■ Task material
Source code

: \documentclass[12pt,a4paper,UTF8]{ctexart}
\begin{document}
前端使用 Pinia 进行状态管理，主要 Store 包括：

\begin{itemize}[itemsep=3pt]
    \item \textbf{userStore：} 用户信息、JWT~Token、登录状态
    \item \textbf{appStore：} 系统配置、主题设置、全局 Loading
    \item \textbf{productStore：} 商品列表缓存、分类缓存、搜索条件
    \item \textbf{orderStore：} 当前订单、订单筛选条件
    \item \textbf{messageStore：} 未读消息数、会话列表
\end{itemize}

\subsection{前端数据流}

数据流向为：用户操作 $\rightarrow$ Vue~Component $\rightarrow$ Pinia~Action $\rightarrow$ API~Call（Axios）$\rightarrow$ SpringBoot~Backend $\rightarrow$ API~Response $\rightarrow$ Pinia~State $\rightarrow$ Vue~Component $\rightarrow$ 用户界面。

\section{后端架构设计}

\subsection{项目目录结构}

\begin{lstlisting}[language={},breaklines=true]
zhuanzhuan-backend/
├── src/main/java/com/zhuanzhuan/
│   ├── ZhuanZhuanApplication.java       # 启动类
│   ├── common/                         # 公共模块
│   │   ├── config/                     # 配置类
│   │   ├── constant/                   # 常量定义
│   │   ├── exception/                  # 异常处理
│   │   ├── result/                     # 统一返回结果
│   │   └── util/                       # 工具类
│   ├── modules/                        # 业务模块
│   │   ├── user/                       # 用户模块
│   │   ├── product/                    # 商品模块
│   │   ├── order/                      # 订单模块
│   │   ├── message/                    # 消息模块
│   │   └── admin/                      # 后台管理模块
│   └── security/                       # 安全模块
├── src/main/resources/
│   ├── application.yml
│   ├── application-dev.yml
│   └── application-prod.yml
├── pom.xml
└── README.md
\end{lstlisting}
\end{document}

■ What is required
Wherever the word "java" turns up in the material, copy the whole line.

■ Solution below
├── src/main/java/com/zhuanzhuan/
│   ├── ZhuanZhuanApplication.java       # 启动类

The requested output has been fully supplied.